Figure 96 shows Routing Domains
The Reverse Address Resolution Protocol (RARP), is a variant of the address resolution protocol. RARP also translates addresses, but in the opposite direction. It converts Ethernet addresses to IP addresses. The RARP protocol really has nothing to do with routing data from one system to another. RARP helps configure diskless systems by allowing diskless workstations to learn their IP address. The diskless workstations uses the Ethernet broadcast facility to ask which IP address maps to its Ethernet address. When a server on the network sees the request, it looks up the Ethernet address in the table. If it finds a match, the server replies with the workstation's IP address.
Figure 97 shows the interrelationship between IP and Ethernet MAC address as reflected in the Ethernet data frame.
In figure 97, Shaded fields correspondent to the destination and source address of host A, (the sender) and Host B (the receiver).
Protocols, Ports, and Sockets:
Once data is routed through the network and delivered to a specific host, it must be delivered to the correct user or process. As the data moves up or down the layers of TCP/IP, a mechanism is needed to deliver data to the correct protocols in each layer. The system must be able to combine data from many applications into a few transport protocols, and from the transport protocols into the Internet Protocol. Combining many sources of data into a single data stream is called multiplexing. Data arriving from the network must be demultiplexed, divided for delivery to multiple processes. To accomplish this, IP uses protocol numbers to identify transport protocols, and the transport protocols use port numbers to identify applications.
Figure 98 shows Protocol and Port Numbers.
Figure 99 shows the protocol interdependency between Application level protocols and Transport level protocols.
Is a single byte in the header of the datagram. The value identifies the protocol in the layer above IP to which the data should be passed.
A host may have many TCP and UDP connections at any time. Connections to a host are distinguished by a port number, which serves as a sort of mailbox number for incoming datagrams.
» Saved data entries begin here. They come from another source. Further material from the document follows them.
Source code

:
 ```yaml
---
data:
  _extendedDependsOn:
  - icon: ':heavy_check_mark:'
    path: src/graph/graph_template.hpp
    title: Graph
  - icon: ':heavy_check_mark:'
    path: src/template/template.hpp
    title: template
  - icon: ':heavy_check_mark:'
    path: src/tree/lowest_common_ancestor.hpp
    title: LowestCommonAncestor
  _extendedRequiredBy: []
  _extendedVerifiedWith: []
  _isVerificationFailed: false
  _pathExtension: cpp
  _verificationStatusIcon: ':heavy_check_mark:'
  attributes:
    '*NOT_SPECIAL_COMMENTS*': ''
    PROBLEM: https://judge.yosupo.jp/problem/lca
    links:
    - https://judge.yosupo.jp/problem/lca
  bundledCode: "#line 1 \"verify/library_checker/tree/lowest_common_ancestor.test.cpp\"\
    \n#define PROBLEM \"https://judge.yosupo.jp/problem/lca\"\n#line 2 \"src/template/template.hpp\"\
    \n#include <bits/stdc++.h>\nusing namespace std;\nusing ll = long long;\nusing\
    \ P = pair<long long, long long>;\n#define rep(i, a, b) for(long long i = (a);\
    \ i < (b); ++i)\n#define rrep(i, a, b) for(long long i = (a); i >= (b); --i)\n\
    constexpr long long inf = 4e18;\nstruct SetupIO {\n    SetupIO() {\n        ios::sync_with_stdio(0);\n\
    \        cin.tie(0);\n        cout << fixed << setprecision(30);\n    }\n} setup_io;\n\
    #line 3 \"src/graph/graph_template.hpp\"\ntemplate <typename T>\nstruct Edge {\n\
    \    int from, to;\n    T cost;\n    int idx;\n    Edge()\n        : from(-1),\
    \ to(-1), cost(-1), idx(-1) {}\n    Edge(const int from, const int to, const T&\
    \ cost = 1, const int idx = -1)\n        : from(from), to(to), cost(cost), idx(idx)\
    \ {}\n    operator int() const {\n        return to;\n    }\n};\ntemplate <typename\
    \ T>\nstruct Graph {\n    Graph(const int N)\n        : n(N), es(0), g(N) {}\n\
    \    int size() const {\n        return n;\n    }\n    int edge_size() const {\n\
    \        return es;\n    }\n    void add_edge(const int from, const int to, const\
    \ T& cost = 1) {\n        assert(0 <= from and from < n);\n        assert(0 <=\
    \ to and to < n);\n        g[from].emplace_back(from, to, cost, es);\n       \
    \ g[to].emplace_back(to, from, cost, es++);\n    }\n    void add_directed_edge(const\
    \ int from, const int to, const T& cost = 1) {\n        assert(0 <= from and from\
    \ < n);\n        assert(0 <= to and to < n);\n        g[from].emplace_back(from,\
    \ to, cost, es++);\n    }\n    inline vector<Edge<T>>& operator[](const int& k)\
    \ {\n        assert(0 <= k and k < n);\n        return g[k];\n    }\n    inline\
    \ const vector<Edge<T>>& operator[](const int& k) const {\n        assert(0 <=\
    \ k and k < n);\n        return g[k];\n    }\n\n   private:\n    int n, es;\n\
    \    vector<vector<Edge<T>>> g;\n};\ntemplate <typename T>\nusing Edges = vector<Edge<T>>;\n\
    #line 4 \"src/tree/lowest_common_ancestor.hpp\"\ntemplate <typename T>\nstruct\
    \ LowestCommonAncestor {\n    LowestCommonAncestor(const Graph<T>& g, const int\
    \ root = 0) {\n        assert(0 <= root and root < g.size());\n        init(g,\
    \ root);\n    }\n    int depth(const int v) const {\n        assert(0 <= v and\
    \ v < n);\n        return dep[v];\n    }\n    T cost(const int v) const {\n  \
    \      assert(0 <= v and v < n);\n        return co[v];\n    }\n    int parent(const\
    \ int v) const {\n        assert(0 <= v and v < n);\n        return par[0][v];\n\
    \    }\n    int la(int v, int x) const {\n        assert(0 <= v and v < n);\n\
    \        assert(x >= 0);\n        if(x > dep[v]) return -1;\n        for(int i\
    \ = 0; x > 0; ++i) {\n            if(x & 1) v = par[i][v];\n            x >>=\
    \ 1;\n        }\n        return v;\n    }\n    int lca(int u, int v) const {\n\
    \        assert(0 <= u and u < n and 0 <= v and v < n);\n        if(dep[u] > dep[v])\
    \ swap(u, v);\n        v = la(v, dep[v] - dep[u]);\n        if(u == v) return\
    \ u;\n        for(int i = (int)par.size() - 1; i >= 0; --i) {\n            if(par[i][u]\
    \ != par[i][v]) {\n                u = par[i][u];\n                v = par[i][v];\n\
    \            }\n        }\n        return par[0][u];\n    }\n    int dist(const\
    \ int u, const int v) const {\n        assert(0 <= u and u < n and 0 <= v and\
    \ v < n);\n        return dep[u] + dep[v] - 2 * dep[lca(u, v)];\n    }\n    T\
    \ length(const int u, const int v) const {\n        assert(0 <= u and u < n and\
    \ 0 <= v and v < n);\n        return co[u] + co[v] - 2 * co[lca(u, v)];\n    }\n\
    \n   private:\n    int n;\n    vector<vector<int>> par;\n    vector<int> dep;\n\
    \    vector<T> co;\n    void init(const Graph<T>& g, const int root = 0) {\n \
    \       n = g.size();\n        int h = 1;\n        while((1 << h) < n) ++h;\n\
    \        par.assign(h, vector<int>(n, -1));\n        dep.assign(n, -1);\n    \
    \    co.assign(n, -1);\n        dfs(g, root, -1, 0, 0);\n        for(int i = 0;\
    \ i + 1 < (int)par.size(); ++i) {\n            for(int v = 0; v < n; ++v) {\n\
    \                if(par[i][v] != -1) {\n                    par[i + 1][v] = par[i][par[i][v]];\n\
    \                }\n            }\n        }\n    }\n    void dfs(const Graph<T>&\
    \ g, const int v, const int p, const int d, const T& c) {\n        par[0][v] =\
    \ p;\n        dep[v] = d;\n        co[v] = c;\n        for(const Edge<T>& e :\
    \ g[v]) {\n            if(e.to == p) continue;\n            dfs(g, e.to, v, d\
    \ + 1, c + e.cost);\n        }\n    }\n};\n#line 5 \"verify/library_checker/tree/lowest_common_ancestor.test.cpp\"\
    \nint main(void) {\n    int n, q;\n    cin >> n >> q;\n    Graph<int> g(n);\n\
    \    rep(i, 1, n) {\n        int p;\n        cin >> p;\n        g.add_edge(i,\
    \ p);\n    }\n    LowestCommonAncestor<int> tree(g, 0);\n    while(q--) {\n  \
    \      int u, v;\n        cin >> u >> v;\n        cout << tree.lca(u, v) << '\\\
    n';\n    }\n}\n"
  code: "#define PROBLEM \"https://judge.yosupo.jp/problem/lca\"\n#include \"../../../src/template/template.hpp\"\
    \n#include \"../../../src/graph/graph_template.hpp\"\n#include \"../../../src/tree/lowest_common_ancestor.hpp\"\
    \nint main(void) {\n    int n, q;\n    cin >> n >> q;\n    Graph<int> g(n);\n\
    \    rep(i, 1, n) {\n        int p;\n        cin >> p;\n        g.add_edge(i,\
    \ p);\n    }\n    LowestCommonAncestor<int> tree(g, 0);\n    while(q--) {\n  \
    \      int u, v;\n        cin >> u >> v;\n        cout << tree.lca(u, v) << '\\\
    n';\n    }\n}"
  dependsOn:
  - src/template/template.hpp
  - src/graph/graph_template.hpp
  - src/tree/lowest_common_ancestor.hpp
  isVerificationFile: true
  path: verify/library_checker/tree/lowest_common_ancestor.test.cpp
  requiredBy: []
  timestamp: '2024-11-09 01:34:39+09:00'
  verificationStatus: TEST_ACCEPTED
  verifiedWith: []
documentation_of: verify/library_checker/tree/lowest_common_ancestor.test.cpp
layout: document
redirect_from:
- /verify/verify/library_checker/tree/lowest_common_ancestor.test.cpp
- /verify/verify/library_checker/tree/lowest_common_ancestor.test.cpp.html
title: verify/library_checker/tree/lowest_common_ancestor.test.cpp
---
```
There may be many processes using TCP and UDP on a single machine, and the port numbers distinguish these processes for incoming packets. When a user program opens a TCP or UDP socket, it gets connected to a port on the local host. The application may specify the port, usually when trying to reach some service with a well-defined port number, or it may allow the operating system to fill in the port number with the next available free port number.
After IP passes incoming data to the transport protocol, the transport protocol passes data to the correct application process. Application processes are identified by port numbers, which are 16-bit values. The source port number, which identifies the process that sent the data, and the destination port number, which identifies the process that is to receive the data are contained in the header of each TCP segment and UDP packet.
Port numbers are not unique between transport layer protocols, the numbers are only unique within a specific transport protocol. It is the combination of protocol and port numbers that uniquely identifies the specific process the data should be delivered to.
Figure 100 shows data packets multiplexed via TCP or UDP through port addresses and onto the targeted TCP/IP applications.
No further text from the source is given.